Graphic processing units (GPUs) are well suited at processing the expensive matrix multiplication operations found in the forward and back propagation steps of neural network computation. However, there are some challenges that come with using GPUs to train deep networks. For one, the amount of memory available on GPUs is limited, and so transferring data back and forth between main memory and the graphics card is a bottleneck. In addition, the disparity between network bandwidth and GPU processing speed limits scaling a GPU cluster beyond a single machine. These challenges limit the scalability of deep networks with giant parameter spaces on GPUs with current algorithms.
In distributed computing environments, the parameter space of giant deep networks is split across multiple nodes (Dean et al., 2012).
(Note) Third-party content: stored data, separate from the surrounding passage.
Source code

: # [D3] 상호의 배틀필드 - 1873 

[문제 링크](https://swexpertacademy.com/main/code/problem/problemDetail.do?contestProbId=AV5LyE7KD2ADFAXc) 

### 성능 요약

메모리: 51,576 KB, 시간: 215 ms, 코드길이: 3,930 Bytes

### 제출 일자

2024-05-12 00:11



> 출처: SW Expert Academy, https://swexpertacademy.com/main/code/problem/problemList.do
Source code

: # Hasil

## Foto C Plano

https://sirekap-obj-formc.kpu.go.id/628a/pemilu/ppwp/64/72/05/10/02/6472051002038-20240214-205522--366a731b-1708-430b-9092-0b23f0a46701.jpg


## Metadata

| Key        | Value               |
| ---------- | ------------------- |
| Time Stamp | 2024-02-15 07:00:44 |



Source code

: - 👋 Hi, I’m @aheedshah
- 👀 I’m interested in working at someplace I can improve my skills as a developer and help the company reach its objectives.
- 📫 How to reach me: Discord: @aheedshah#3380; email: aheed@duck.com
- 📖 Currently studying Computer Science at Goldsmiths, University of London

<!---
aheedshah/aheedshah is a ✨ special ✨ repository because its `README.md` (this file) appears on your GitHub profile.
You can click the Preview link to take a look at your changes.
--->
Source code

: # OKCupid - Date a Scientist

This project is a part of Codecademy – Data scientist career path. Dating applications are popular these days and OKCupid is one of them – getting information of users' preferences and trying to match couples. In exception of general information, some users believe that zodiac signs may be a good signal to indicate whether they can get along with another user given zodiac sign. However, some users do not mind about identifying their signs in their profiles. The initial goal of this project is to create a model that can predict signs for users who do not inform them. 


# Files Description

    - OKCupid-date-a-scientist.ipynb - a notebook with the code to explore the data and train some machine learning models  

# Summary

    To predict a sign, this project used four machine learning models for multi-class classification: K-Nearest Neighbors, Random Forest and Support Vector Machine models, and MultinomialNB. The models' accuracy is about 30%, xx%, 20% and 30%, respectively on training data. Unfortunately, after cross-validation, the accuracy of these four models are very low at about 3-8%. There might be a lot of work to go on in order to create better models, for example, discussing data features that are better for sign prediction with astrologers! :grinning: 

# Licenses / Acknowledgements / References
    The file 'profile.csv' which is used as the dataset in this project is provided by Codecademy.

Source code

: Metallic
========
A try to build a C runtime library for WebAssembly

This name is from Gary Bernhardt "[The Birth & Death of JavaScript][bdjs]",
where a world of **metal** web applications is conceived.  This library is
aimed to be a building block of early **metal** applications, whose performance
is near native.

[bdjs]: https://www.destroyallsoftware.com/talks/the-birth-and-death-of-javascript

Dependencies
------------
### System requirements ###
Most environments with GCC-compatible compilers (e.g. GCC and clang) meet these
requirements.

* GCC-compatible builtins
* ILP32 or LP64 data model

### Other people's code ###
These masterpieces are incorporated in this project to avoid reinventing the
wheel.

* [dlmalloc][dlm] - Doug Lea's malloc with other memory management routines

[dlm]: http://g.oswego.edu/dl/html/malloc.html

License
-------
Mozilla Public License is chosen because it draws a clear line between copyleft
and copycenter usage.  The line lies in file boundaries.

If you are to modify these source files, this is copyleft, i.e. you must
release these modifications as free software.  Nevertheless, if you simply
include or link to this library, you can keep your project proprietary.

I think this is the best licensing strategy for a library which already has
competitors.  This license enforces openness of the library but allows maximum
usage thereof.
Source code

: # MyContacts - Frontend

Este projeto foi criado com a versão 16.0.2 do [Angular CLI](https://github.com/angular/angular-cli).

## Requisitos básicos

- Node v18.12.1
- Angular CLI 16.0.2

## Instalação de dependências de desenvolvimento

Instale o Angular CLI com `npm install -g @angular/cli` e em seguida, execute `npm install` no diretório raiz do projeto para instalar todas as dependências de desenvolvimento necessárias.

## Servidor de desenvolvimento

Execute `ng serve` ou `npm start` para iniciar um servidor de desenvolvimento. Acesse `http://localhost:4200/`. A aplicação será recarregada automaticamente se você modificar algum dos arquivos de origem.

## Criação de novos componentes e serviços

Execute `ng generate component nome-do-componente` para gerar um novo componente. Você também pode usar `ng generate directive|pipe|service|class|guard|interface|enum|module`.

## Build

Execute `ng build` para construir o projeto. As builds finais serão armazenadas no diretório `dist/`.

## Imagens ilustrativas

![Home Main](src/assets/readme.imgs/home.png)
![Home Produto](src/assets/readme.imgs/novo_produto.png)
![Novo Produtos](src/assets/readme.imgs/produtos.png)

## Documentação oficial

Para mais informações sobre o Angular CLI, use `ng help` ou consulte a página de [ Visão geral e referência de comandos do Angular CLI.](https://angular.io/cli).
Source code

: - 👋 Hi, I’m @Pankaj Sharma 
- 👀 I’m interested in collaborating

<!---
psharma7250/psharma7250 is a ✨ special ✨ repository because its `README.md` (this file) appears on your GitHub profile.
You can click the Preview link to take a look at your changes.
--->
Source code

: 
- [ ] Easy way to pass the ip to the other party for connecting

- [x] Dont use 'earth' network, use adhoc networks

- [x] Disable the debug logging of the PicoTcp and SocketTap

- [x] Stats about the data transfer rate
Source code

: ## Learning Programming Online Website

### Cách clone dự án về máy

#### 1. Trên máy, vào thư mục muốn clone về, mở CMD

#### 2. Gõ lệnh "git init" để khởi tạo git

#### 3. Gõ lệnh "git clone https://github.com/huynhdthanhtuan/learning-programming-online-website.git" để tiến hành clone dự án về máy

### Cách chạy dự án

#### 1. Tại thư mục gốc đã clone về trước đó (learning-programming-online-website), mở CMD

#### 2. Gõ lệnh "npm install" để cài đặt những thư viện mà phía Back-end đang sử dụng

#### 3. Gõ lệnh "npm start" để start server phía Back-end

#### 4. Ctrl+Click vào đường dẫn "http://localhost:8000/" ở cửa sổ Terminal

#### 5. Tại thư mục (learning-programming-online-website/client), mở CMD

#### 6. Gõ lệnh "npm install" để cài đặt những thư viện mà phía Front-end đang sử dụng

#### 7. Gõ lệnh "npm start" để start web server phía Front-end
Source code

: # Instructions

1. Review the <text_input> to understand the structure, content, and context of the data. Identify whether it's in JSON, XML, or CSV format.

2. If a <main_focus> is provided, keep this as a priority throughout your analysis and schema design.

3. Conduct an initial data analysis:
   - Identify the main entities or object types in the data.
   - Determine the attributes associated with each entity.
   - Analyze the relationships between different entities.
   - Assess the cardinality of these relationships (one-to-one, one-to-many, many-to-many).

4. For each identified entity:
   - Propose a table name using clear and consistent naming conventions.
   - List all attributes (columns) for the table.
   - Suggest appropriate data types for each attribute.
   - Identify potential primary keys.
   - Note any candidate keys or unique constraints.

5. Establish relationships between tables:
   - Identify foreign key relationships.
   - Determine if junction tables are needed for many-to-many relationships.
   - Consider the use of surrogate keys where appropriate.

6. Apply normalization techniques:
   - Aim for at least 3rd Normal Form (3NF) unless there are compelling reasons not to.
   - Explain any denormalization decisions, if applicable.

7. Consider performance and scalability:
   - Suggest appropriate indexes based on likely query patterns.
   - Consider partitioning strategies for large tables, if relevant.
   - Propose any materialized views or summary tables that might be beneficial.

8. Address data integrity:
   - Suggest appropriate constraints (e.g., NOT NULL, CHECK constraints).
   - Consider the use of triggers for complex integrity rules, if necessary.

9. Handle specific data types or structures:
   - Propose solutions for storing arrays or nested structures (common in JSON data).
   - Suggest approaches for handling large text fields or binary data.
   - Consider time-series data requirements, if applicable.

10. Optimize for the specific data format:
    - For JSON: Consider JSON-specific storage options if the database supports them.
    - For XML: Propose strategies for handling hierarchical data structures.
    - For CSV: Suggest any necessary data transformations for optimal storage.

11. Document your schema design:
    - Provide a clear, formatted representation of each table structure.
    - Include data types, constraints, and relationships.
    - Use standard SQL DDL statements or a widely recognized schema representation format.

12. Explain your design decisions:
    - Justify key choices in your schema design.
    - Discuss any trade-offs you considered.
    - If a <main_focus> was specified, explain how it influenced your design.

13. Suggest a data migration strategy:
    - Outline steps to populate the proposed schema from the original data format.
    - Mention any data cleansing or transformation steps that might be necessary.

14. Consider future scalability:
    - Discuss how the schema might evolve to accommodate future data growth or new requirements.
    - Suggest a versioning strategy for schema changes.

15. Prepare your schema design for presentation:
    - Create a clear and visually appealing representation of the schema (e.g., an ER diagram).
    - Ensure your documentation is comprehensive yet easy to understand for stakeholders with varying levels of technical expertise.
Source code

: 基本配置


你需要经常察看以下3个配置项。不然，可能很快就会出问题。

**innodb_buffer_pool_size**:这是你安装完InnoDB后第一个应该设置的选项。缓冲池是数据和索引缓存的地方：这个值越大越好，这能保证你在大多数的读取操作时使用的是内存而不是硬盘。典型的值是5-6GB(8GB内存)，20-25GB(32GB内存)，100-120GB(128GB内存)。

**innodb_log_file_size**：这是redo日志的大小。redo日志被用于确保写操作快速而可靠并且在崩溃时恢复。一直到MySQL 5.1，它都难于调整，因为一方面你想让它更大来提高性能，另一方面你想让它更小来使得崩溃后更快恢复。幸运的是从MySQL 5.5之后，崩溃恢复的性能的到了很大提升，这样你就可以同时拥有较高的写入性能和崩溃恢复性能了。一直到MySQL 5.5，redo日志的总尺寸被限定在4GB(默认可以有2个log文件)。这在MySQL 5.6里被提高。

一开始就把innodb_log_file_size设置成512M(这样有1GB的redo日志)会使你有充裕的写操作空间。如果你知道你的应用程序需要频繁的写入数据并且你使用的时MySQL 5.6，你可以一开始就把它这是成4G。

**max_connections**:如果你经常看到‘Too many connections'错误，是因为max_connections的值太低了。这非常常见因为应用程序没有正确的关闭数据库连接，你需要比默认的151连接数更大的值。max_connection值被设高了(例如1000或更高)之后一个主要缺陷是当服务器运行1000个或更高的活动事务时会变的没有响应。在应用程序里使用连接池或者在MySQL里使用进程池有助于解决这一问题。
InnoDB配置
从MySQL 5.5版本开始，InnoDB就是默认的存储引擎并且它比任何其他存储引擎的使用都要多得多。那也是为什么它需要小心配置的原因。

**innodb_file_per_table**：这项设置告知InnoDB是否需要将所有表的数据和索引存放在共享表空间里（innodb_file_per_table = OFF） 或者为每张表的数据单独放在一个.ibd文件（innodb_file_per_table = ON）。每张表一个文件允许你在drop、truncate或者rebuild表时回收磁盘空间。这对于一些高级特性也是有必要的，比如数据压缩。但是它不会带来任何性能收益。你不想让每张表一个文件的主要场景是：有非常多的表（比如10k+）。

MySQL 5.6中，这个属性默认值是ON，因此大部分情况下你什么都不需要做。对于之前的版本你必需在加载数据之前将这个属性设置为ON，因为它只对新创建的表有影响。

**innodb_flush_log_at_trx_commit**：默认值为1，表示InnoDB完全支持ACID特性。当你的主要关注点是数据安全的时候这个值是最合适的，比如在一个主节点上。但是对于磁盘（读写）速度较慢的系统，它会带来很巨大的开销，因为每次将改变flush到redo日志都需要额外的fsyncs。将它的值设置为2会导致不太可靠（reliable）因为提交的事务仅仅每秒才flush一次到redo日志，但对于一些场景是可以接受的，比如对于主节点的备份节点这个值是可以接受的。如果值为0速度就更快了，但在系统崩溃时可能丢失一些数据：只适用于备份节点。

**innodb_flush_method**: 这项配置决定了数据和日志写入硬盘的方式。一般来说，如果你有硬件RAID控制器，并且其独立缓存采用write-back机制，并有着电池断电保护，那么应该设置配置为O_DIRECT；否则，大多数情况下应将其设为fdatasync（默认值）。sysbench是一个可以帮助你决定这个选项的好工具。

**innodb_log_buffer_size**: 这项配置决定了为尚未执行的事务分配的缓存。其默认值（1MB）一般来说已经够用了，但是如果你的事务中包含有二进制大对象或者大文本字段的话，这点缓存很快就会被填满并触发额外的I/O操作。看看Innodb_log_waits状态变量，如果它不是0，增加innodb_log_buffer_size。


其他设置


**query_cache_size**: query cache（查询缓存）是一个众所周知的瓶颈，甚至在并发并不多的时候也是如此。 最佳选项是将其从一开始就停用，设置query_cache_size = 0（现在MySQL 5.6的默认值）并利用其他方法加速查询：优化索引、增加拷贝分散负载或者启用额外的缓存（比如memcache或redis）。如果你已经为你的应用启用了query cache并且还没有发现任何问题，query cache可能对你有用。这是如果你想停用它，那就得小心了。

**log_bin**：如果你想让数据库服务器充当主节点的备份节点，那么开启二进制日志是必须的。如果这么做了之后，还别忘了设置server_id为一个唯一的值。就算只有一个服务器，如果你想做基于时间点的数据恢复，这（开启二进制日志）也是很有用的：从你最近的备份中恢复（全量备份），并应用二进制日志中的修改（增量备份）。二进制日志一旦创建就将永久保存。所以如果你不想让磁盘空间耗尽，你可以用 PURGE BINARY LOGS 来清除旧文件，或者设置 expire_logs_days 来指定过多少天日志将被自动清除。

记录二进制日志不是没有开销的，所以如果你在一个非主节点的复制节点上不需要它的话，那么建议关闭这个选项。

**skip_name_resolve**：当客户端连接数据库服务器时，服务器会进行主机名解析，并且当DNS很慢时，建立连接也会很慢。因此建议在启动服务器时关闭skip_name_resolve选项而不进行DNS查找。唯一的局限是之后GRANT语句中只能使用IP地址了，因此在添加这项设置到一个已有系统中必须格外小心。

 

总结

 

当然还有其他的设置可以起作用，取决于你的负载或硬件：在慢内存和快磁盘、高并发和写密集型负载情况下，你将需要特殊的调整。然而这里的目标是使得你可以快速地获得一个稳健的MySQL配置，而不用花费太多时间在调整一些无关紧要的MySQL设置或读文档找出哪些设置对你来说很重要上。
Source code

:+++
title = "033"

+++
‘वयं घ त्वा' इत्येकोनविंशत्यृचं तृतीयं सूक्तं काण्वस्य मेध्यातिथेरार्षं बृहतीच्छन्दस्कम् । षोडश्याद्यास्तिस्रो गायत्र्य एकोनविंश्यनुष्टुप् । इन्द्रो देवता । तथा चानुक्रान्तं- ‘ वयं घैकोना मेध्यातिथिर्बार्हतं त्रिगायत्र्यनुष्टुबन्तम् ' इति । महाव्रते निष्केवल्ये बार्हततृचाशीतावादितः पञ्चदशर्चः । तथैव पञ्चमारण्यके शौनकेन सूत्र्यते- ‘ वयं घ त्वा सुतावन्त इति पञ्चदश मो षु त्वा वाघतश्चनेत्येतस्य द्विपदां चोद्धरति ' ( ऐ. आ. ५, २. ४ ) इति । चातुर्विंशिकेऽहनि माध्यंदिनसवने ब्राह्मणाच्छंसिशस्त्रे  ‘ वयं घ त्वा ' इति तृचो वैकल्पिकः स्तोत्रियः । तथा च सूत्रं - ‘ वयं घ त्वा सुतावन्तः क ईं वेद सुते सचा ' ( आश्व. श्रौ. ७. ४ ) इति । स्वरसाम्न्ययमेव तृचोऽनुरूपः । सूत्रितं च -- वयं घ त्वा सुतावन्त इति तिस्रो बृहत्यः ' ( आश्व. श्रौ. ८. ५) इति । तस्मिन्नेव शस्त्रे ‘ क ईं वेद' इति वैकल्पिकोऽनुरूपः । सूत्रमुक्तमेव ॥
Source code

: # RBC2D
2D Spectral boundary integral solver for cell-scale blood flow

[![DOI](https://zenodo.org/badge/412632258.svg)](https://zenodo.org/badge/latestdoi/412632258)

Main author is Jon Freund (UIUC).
This setup requires costly communication and synchronization between the parameter server to transfer the gradient and parameter updates. There is no clear way to avoid the costly synchronization without resorting to some ad-hoc breaking of the network. This ad-hoc breaking of deep networks is not well understood and is likely to hurt performance and to increase the risk of diverging. While deep networks are growing larger and more complex, there is a push for greater energy efficiency in order to satisfy the growing popularity of machine learning applications on mobile phones and low-power devices. These devices are designed for long battery life, and costly matrix multiplications although parallelizable are not energy-efficient. Recent work by (Chen et al. ,2015) demonstrates a technique to compress a neural networks parameter space through hashing in order to minimize its memory footprint. However, reducing the computational costs of neural networks, which directly translates into longer battery life, re-mains a critical issue...."

you can read the rest here: Scalable and Sustainable Deep Learning via Randomized Hashing by Ryan Spring, Anshumali Shrivastava

Current deep learning architectures are growing larger in order to learn from enormous datasets.These architectures require giant matrix multiplication operations to train millions or billions of parameters during forward and back propagation steps. These operations are very expensive from a computational and energy standpoint. We present a novel technique to reduce the amount of computation needed to train and test deep net-works drastically. Our approach combines recent ideas from adaptive dropouts and randomized hashing for maximum inner product search to select only the nodes with the highest activation efficiently. Our new algorithm for training deep networks reduces the overall computational cost,of both feed-forward pass and backpropagation,by operating on significantly fewer nodes. As a consequence, our algorithm only requires 5% of computations (multiplications) compared to traditional algorithms, without any loss in the accuracy. Furthermore, due to very sparse gradient updates, our algorithm is ideally suited for asynchronous training leading to near linear speedup with increasing parallelism. We demonstrate the scalability and sustainability (energy efficiency) of our proposed algorithm via rigorous experimental evaluations.